Ask HN: When is the best time to take time off? - zaqfu

I'm a college freshman CS major at a pretty difficult university. The norm here is that every summer, one does an internship, then after 4 years, everyone gets a job or goes to grad school. I think CS is awesome--but I also think there's a lot to be lost by following a singular, career-driven path. Although I was incredibly eager to go to college, I'm now a little jealous of friends who decided to take a year off to travel.<p>So, to all you HN-ers: Did you ever take time off from your "life track" to travel (or something similar)? Was it worth it? When is the best time to do it?
======
gmichnikov
I'm 26, I did not take time off during college to travel, and I strongly
regret not doing so. I recently convinced my girlfriend to take 2 unpaid
months off work to travel with me (Aus/NZ). She was very hesitant when I first
brought it up, but now she is 100% happy that she did it.

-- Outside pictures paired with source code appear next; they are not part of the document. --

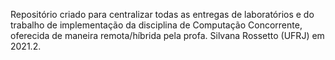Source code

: Repositório criado para centralizar todas as entregas de laboratórios e do trabalho de implementação da disciplina de Computação Concorrente, oferecida de maneira remota/híbrida pela profa. Silvana Rossetto (UFRJ) em 2021.2.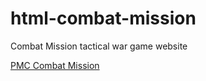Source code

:# html-combat-mission

Combat Mission tactical war game website

[PMC Combat Mission](http://www.pmctactical.org/combat-mission/index.php)
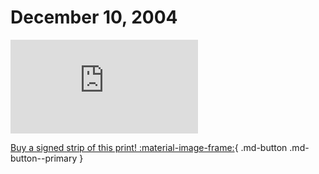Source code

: # December 10, 2004

![](https://www.achewood.com/comic.php?date=12102004)

[Buy a signed strip of this print! :material-image-frame:](https://achewood-holiday-pop-up.myshopify.com/products/strip#12102004){ .md-button .md-button--primary }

I recommend taking time off as soon as possible. That way, when you return to
college, your current classmates will still be there for 2 years while you
meet your new classmates. Taking time off after college may also be an option
if you are confident in your ability to get a job without the support that a
senior might get from the career office.

Having said that, you should be sure that you will be happy spending so much
time apart from all of your close friends (if you plan to travel alone). You
may want to consider just a semester rather than a year.

------
Travis
For reference, I'm 28 now, so I can still somewhat remember college (or, at
least, remember that much of my college time was hazy).

Each summer, like a good CS student, I got an internship back home. I worked
as a programmer -- what I thought I wanted to do the rest of my life.

Don't do that. Honestly, in a summer's worth of time, you can put together a
pretty compelling startup (or at least the start of it). I would recommend
building something, ANYthing, each summer, that will teach you a practical
skill. And try to build things that will make you money, because making money
is a skill in and of itself.

Things to learn about, that you might not think of: * effective email
marketing. How do you get stuff delivered. How do you know it was delivered.
What kind of messages are best? Can you sell someone something via email? *
effective SEO * effective customer service

If you can build a tiny project to explore each of these, you'll be doing
yourself a major favor. I sure wish I had explored my entrepreneurial side in
college.

------
natgordon
Here's my personal experience. In my opinion internships are a once-in-a-
lifetime opportunity because you get to try out companies and they get to try
out you before committing to either full-time. I went to University of
Waterloo which has a strong internship program (with 6 4-month internship
terms before graduation).

In my case, I was offered a full-time position at my last internship (Amazon)
which I accepted. I started the job 6 months after graduation. During that
time I traveled cheaply (in Asia and Central America) on student loans which I
knew I could pay off because of my job. I did some of that solo and some with
a friend.

I always knew I wanted to take a big trip again before I was 30. I left my job
and did just that from 2008 - 2010. I had saved a lot of money while working
just by living below my means. During this time I also worked on coding
projects that have been fulfilling.

It's just my experience. It seems like you know what you want. As long as you
prioritize these goals you'll see the world.

------
namank
I'm doing that right now. I'm in 5 year engineering program where we don't get
summers off. So, I took last fall off to work on a startup - LOVED IT. But I
realized if I continued doing that, I would probably drop out of school. Not
wanting to put an upper bound on my academics just yet, I now limit myself to
advising other people on startups (I guess some experience is better than
none!) and personal projects.

I am going to take the next couple of months off to work and make some money.
Then I'm gonna use the money to do research with a prof on some very cool tech
while spending my free time hacking electronics and maturing this idea I have
for a company.

But keep in mind that this means I graduate late. Because of all the time I'm
spending following my whims, I will graduate at least a year later than my
classmates.

At the same time, I now have a hell of a resume.

But the biggest plus? Now I actually know what I wanna do with my life.